Discount Investment Corporation Ltd.
- Type: Public
- Traded as: TASE: DISI
- Industry: Holding company (real estate, telecommunications, technology, agriculture, asset management)
- Founded: 1961; 65 years ago
- Headquarters: Tel Aviv, Israel
- Key people: Nataly Mishan-Zakai (CEO)
- Number of employees: 673
- Parent: IDB Development Ltd.
- Website: www.dic.co.il

= Discount Investment Corporation =

Israeli holding company

Discount Investment Corporation Ltd. (דיסקאונט השקעות), or DIC, is a holding company based in Israel. The company is listed on the Tel Aviv Stock Exchange and is a constituent of the TA-125 Index. The company is controlled by IDB Development Company, which itself is held by IDB Holding Corporation Ltd..

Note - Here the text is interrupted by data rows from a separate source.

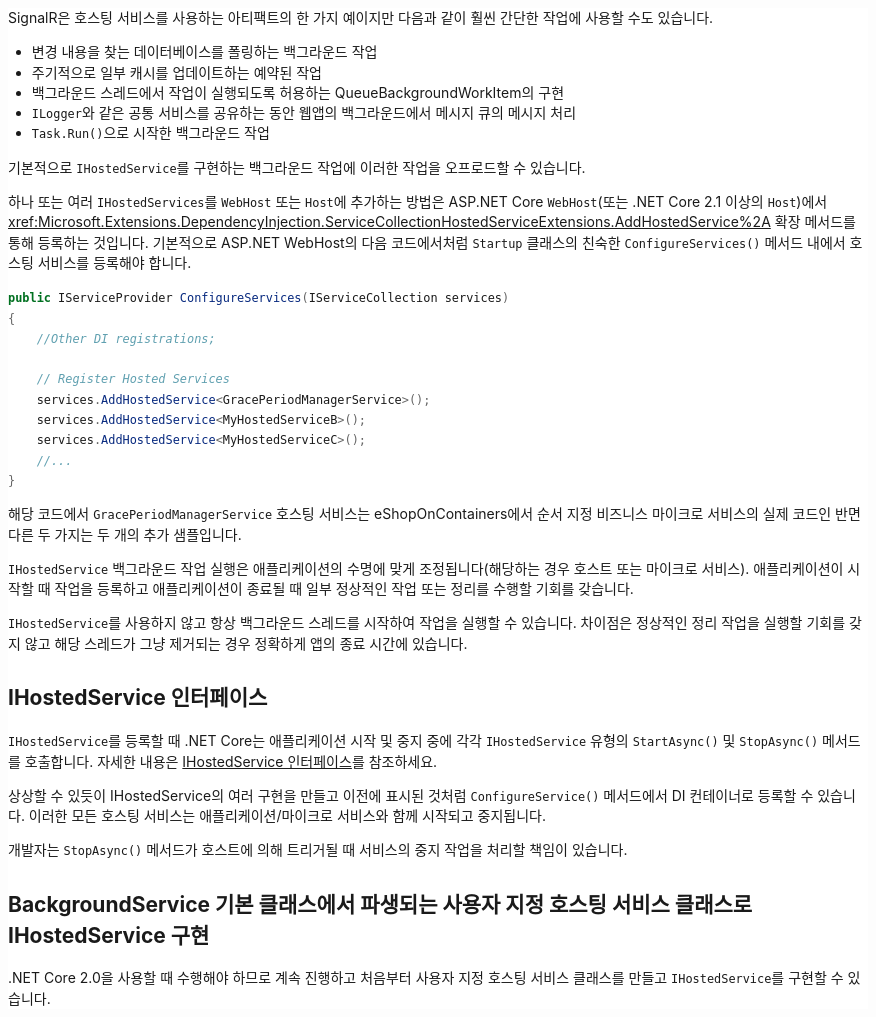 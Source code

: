 SignalR은 호스팅 서비스를 사용하는 아티팩트의 한 가지 예이지만 다음과 같이 훨씬 간단한 작업에 사용할 수도 있습니다.

- 변경 내용을 찾는 데이터베이스를 폴링하는 백그라운드 작업
- 주기적으로 일부 캐시를 업데이트하는 예약된 작업
- 백그라운드 스레드에서 작업이 실행되도록 허용하는 QueueBackgroundWorkItem의 구현
- `ILogger`와 같은 공통 서비스를 공유하는 동안 웹앱의 백그라운드에서 메시지 큐의 메시지 처리
- `Task.Run()`으로 시작한 백그라운드 작업

기본적으로 `IHostedService`를 구현하는 백그라운드 작업에 이러한 작업을 오프로드할 수 있습니다.

하나 또는 여러 `IHostedServices`를 `WebHost` 또는 `Host`에 추가하는 방법은 ASP.NET Core `WebHost`(또는 .NET Core 2.1 이상의 `Host`)에서 <xref:Microsoft.Extensions.DependencyInjection.ServiceCollectionHostedServiceExtensions.AddHostedService%2A> 확장 메서드를 통해 등록하는 것입니다. 기본적으로 ASP.NET WebHost의 다음 코드에서처럼 `Startup` 클래스의 친숙한 `ConfigureServices()` 메서드 내에서 호스팅 서비스를 등록해야 합니다.

```csharp
public IServiceProvider ConfigureServices(IServiceCollection services)
{
    //Other DI registrations;

    // Register Hosted Services
    services.AddHostedService<GracePeriodManagerService>();
    services.AddHostedService<MyHostedServiceB>();
    services.AddHostedService<MyHostedServiceC>();
    //...
}
```

해당 코드에서 `GracePeriodManagerService` 호스팅 서비스는 eShopOnContainers에서 순서 지정 비즈니스 마이크로 서비스의 실제 코드인 반면 다른 두 가지는 두 개의 추가 샘플입니다.

`IHostedService` 백그라운드 작업 실행은 애플리케이션의 수명에 맞게 조정됩니다(해당하는 경우 호스트 또는 마이크로 서비스). 애플리케이션이 시작할 때 작업을 등록하고 애플리케이션이 종료될 때 일부 정상적인 작업 또는 정리를 수행할 기회를 갖습니다.

`IHostedService`를 사용하지 않고 항상 백그라운드 스레드를 시작하여 작업을 실행할 수 있습니다. 차이점은 정상적인 정리 작업을 실행할 기회를 갖지 않고 해당 스레드가 그냥 제거되는 경우 정확하게 앱의 종료 시간에 있습니다.

## <a name="the-ihostedservice-interface"></a>IHostedService 인터페이스

`IHostedService`를 등록할 때 .NET Core는 애플리케이션 시작 및 중지 중에 각각 `IHostedService` 유형의 `StartAsync()` 및 `StopAsync()` 메서드를 호출합니다. 자세한 내용은 [IHostedService 인터페이스](https://docs.microsoft.com/aspnet/core/fundamentals/host/hosted-services?view=aspnetcore-3.1&tabs=visual-studio#ihostedservice-interface)를 참조하세요.

상상할 수 있듯이 IHostedService의 여러 구현을 만들고 이전에 표시된 것처럼 `ConfigureService()` 메서드에서 DI 컨테이너로 등록할 수 있습니다. 이러한 모든 호스팅 서비스는 애플리케이션/마이크로 서비스와 함께 시작되고 중지됩니다.

개발자는 `StopAsync()` 메서드가 호스트에 의해 트리거될 때 서비스의 중지 작업을 처리할 책임이 있습니다.

## <a name="implementing-ihostedservice-with-a-custom-hosted-service-class-deriving-from-the-backgroundservice-base-class"></a>BackgroundService 기본 클래스에서 파생되는 사용자 지정 호스팅 서비스 클래스로 IHostedService 구현

.NET Core 2.0을 사용할 때 수행해야 하므로 계속 진행하고 처음부터 사용자 지정 호스팅 서비스 클래스를 만들고 `IHostedService`를 구현할 수 있습니다.
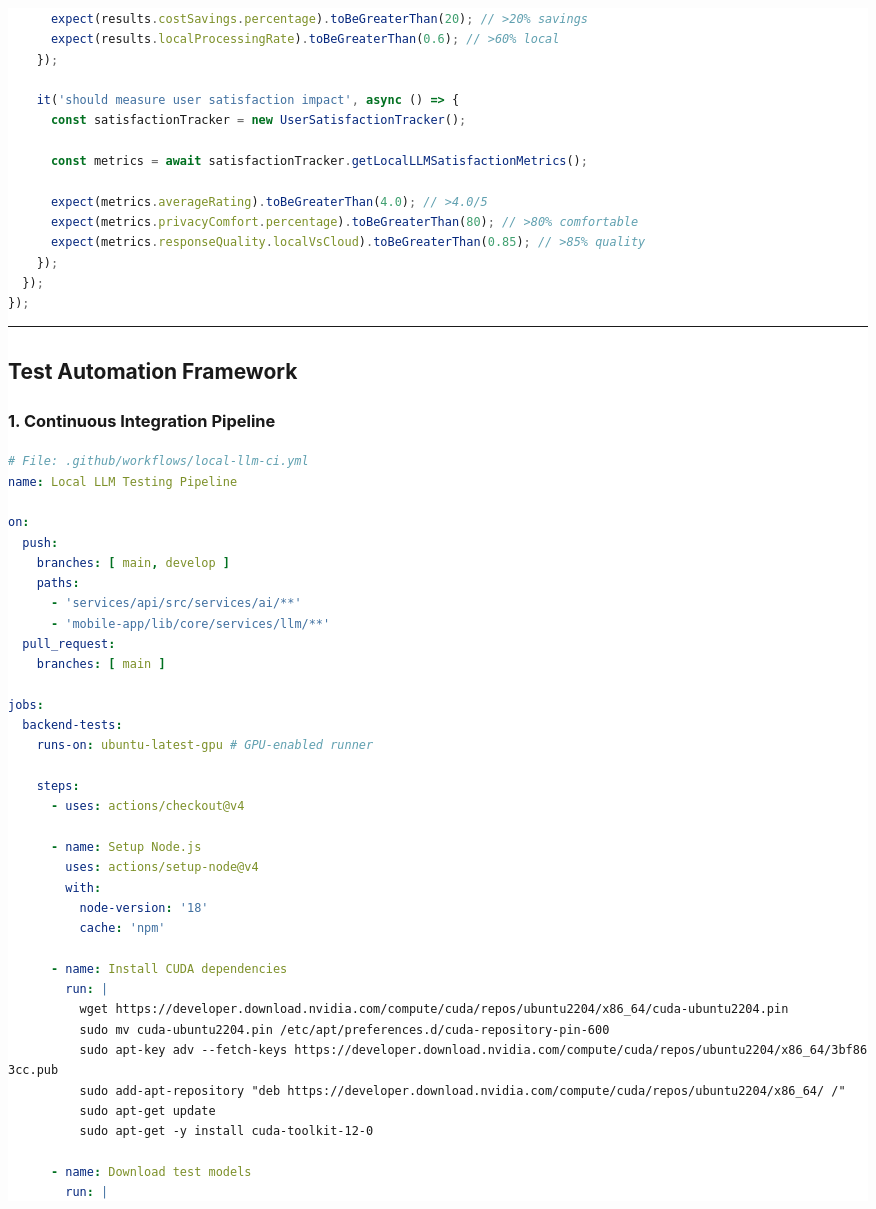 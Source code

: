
 ```typescript
      expect(results.costSavings.percentage).toBeGreaterThan(20); // >20% savings
      expect(results.localProcessingRate).toBeGreaterThan(0.6); // >60% local
    });

    it('should measure user satisfaction impact', async () => {
      const satisfactionTracker = new UserSatisfactionTracker();
      
      const metrics = await satisfactionTracker.getLocalLLMSatisfactionMetrics();
      
      expect(metrics.averageRating).toBeGreaterThan(4.0); // >4.0/5
      expect(metrics.privacyComfort.percentage).toBeGreaterThan(80); // >80% comfortable
      expect(metrics.responseQuality.localVsCloud).toBeGreaterThan(0.85); // >85% quality
    });
  });
});
```

---

## Test Automation Framework

### 1. Continuous Integration Pipeline

```yaml
# File: .github/workflows/local-llm-ci.yml
name: Local LLM Testing Pipeline

on:
  push:
    branches: [ main, develop ]
    paths: 
      - 'services/api/src/services/ai/**'
      - 'mobile-app/lib/core/services/llm/**'
  pull_request:
    branches: [ main ]

jobs:
  backend-tests:
    runs-on: ubuntu-latest-gpu # GPU-enabled runner
    
    steps:
      - uses: actions/checkout@v4
      
      - name: Setup Node.js
        uses: actions/setup-node@v4
        with:
          node-version: '18'
          cache: 'npm'
      
      - name: Install CUDA dependencies
        run: |
          wget https://developer.download.nvidia.com/compute/cuda/repos/ubuntu2204/x86_64/cuda-ubuntu2204.pin
          sudo mv cuda-ubuntu2204.pin /etc/apt/preferences.d/cuda-repository-pin-600
          sudo apt-key adv --fetch-keys https://developer.download.nvidia.com/compute/cuda/repos/ubuntu2204/x86_64/3bf863cc.pub
          sudo add-apt-repository "deb https://developer.download.nvidia.com/compute/cuda/repos/ubuntu2204/x86_64/ /"
          sudo apt-get update
          sudo apt-get -y install cuda-toolkit-12-0
      
      - name: Download test models
        run: |
```
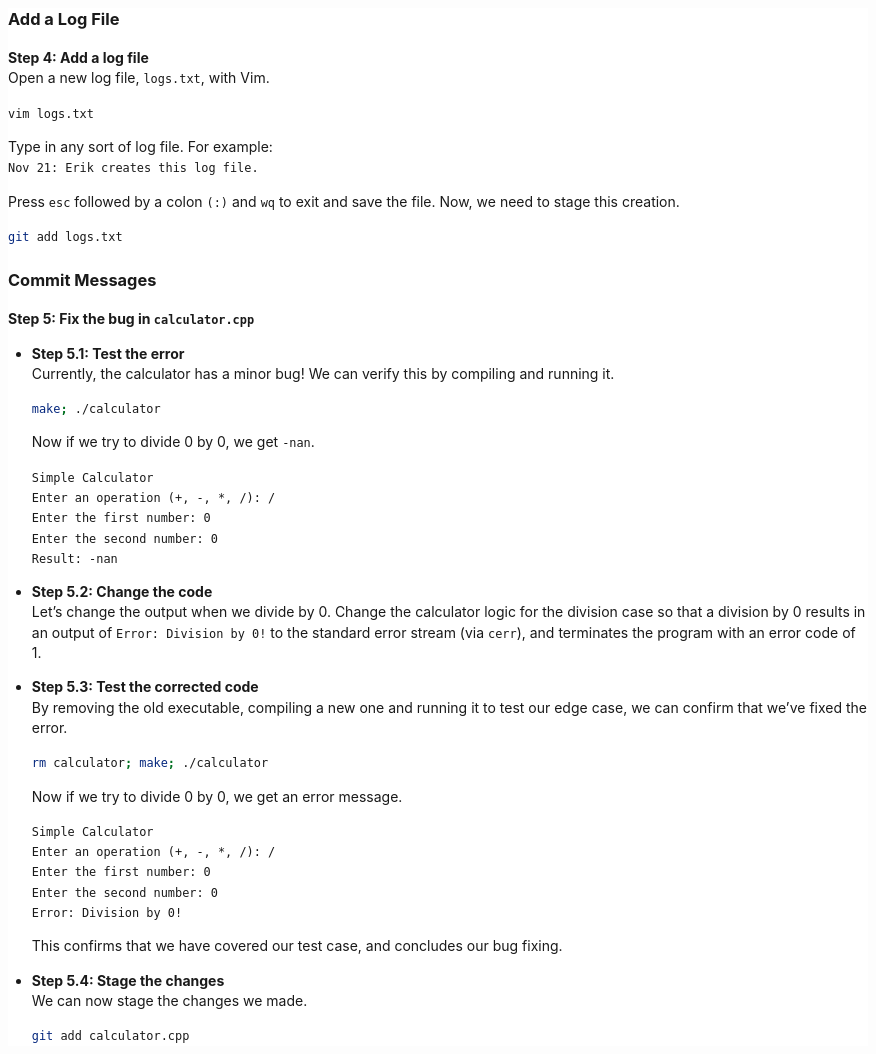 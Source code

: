 ### Add a Log File
**Step 4: Add a log file**  
Open a new log file, `logs.txt`, with Vim.
```bash
vim logs.txt
```
Type in any sort of log file. For example:  
`Nov 21: Erik creates this log file.`

Press `esc` followed by a colon `(:)` and `wq` to exit and save the file. Now, we need to stage this creation.
```bash
git add logs.txt
```

### Commit Messages
**Step 5: Fix the bug in `calculator.cpp`**

- **Step 5.1: Test the error**  
  Currently, the calculator has a minor bug! We can verify this by compiling and running it.
  ```bash
  make; ./calculator
  ```
  Now if we try to divide 0 by 0, we get `-nan`.

  ```plaintext
  Simple Calculator  
  Enter an operation (+, -, *, /): /  
  Enter the first number: 0  
  Enter the second number: 0  
  Result: -nan  
  ```

- **Step 5.2: Change the code**  
  Let’s change the output when we divide by 0. Change the calculator logic for the division case so that a division by 0 results in an output of `Error: Division by 0!` to the standard error stream (via `cerr`), and terminates the program with an error code of 1.

- **Step 5.3: Test the corrected code**  
  By removing the old executable, compiling a new one and running it to test our edge case, we can confirm that we’ve fixed the error.
  ```bash
  rm calculator; make; ./calculator
  ```
  Now if we try to divide 0 by 0, we get an error message.
  ```plaintext
  Simple Calculator  
  Enter an operation (+, -, *, /): /  
  Enter the first number: 0  
  Enter the second number: 0  
  Error: Division by 0!  
  ```

  This confirms that we have covered our test case, and concludes our bug fixing.

- **Step 5.4: Stage the changes**  
  We can now stage the changes we made.
  ```bash
  git add calculator.cpp
  ```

DIC also holds stakes in a number of companies, including Elron Electronic Industries, Cellcom Israel, and Israir.

==History==
Discount Investment Corporation was founded in 1961 as an investment vehicle of the Recanati family, which at the time were owners of the Israel Discount Bank, itself founded by the family in the 1930s after emigrating from Greece during the British Mandate of Palestine. The family business were controlled by umbrella company IDB Holding Corporation (IDB standing for Israel Discount Bank) founded in 1969.

In 2002 the company sold its holdings to a group of investors headed by Nochi Dankner.

In September 2012, Discount Investment Corporation and its parent company IDB Holdings had a "going concern" warning attached to their second-quarter financial reports by the group's auditors, who doubted the company can meet all its debt-repayment obligations in the foreseeable future. Bondholders of the company's debt started the process of taking control over the company.

In November 2020, control of the company passed to a group of investors headed by real estate company Mega Or Holdings, following a vote by bondholders. As of the mid-2020s, the company's main shareholders are Mega Or Holdings, controlled by Zahi Nahmias, and Elco Ltd., controlled by brothers Daniel and Michael Salkind.